◆ Information given:
·····

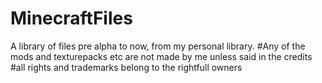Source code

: # MinecraftFiles
A library of files pre alpha to now, from my personal library.
#Any of the mods and texturepacks etc are not made by me unless said in the credits 
#all rights and trademarks belong to the rightfull owners
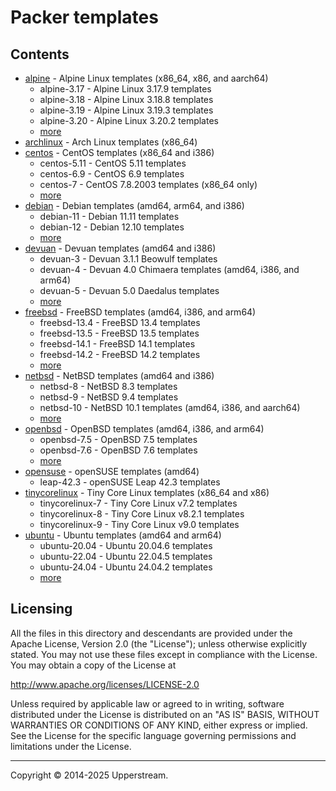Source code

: # Packer templates

## Contents

* [alpine](alpine/README.md) - Alpine Linux templates (x86_64, x86, and
  aarch64)
  * alpine-3.17 - Alpine Linux 3.17.9 templates
  * alpine-3.18 - Alpine Linux 3.18.8 templates
  * alpine-3.19 - Alpine Linux 3.19.3 templates
  * alpine-3.20 - Alpine Linux 3.20.2 templates
  * [more](alpine/README.md)
* [archlinux](archlinux/README.md) - Arch Linux templates (x86_64)
* [centos](centos/README.md) - CentOS templates (x86_64 and i386)
  * centos-5.11 - CentOS 5.11 templates
  * centos-6.9 - CentOS 6.9 templates
  * centos-7 - CentOS 7.8.2003 templates (x86_64 only)
  * [more](centos/README.md)
* [debian](debian/README.md) - Debian templates (amd64, arm64, and i386)
  * debian-11 - Debian 11.11 templates
  * debian-12 - Debian 12.10 templates
  * [more](debian/README.md)
* [devuan](devuan/README.md) - Devuan templates (amd64 and i386)
  * devuan-3 - Devuan 3.1.1 Beowulf templates
  * devuan-4 - Devuan 4.0 Chimaera templates (amd64, i386, and arm64)
  * devuan-5 - Devuan 5.0 Daedalus templates
  * [more](devaun/README.md)
* [freebsd](freebsd/README.md) - FreeBSD templates (amd64, i386, and
  arm64)
  * freebsd-13.4 - FreeBSD 13.4 templates
  * freebsd-13.5 - FreeBSD 13.5 templates
  * freebsd-14.1 - FreeBSD 14.1 templates
  * freebsd-14.2 - FreeBSD 14.2 templates
  * [more](freebsd/README.md)
* [netbsd](netbsd/README.md) - NetBSD templates (amd64 and i386)
  * netbsd-8 - NetBSD 8.3 templates
  * netbsd-9 - NetBSD 9.4 templates
  * netbsd-10 - NetBSD 10.1 templates (amd64, i386, and aarch64)
  * [more](netbsd/README.md)
* [openbsd](openbsd/README.md) - OpenBSD templates (amd64, i386, and
  arm64)
  * openbsd-7.5 - OpenBSD 7.5 templates
  * openbsd-7.6 - OpenBSD 7.6 templates
  * [more](openbsd/README.md)
* [opensuse](opensuse/README.md) - openSUSE templates (amd64)
  * leap-42.3 - openSUSE Leap 42.3 templates
* [tinycorelinux](tinycorelinux/README.md) - Tiny Core Linux
  templates (x86_64 and x86)
  * tinycorelinux-7 - Tiny Core Linux v7.2 templates
  * tinycorelinux-8 - Tiny Core Linux v8.2.1 templates
  * tinycorelinux-9 - Tiny Core Linux v9.0 templates
* [ubuntu](ubuntu/README.md) - Ubuntu templates (amd64 and arm64)
  * ubuntu-20.04 - Ubuntu 20.04.6 templates
  * ubuntu-22.04 - Ubuntu 22.04.5 templates
  * ubuntu-24.04 - Ubuntu 24.04.2 templates
  * [more](ubuntu/README.md)

## Licensing

All the files in this directory and descendants are provided under the
Apache License, Version 2.0 (the "License"); unless otherwise
explicitly stated.  You may not use these files except in compliance
with the License.  You may obtain a copy of the License at

   <http://www.apache.org/licenses/LICENSE-2.0>

Unless required by applicable law or agreed to in writing, software
distributed under the License is distributed on an "AS IS" BASIS,
WITHOUT WARRANTIES OR CONDITIONS OF ANY KIND, either express or
implied.  See the License for the specific language governing
permissions and limitations under the License.

- - -

Copyright &copy; 2014-2025 Upperstream.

·····

◆ Task statement: Will you return exactly the lines above from the one with "## Contents" down to the one with "Linux templates (x86_64)", counting both as part of the range?

◆ Your solution:
## Contents

* [alpine](alpine/README.md) - Alpine Linux templates (x86_64, x86, and
  aarch64)
  * alpine-3.17 - Alpine Linux 3.17.9 templates
  * alpine-3.18 - Alpine Linux 3.18.8 templates
  * alpine-3.19 - Alpine Linux 3.19.3 templates
  * alpine-3.20 - Alpine Linux 3.20.2 templates
  * [more](alpine/README.md)
* [archlinux](archlinux/README.md) - Arch Linux templates (x86_64)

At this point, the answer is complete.